Records from a dataset
★ ★ ★ ★
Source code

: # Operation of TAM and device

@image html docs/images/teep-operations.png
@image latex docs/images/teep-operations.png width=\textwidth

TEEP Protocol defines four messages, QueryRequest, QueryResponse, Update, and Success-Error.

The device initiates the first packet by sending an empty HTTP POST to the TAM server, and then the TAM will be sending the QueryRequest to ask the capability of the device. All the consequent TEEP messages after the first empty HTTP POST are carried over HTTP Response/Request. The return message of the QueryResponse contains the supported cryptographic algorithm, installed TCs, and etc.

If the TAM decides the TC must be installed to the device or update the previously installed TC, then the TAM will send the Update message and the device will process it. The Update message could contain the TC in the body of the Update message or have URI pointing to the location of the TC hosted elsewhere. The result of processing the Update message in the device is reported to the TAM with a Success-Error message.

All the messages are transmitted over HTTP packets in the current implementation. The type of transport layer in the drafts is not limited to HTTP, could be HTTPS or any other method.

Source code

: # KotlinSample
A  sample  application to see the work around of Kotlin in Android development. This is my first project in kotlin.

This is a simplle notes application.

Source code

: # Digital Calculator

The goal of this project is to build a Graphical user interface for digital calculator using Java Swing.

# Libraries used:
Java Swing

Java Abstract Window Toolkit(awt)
★ ★ ★ ★
## WORK REQUEST
Repeat the data above, word for word.

## FINAL ANSWER
Source code

: # Operation of TAM and device

@image html docs/images/teep-operations.png
@image latex docs/images/teep-operations.png width=\textwidth

TEEP Protocol defines four messages, QueryRequest, QueryResponse, Update, and Success-Error.

The device initiates the first packet by sending an empty HTTP POST to the TAM server, and then the TAM will be sending the QueryRequest to ask the capability of the device. All the consequent TEEP messages after the first empty HTTP POST are carried over HTTP Response/Request. The return message of the QueryResponse contains the supported cryptographic algorithm, installed TCs, and etc.

If the TAM decides the TC must be installed to the device or update the previously installed TC, then the TAM will send the Update message and the device will process it. The Update message could contain the TC in the body of the Update message or have URI pointing to the location of the TC hosted elsewhere. The result of processing the Update message in the device is reported to the TAM with a Success-Error message.

All the messages are transmitted over HTTP packets in the current implementation. The type of transport layer in the drafts is not limited to HTTP, could be HTTPS or any other method.

Source code

: # KotlinSample
A  sample  application to see the work around of Kotlin in Android development. This is my first project in kotlin.

This is a simplle notes application.

Source code

: # Digital Calculator

The goal of this project is to build a Graphical user interface for digital calculator using Java Swing.

# Libraries used:
Java Swing

Java Abstract Window Toolkit(awt)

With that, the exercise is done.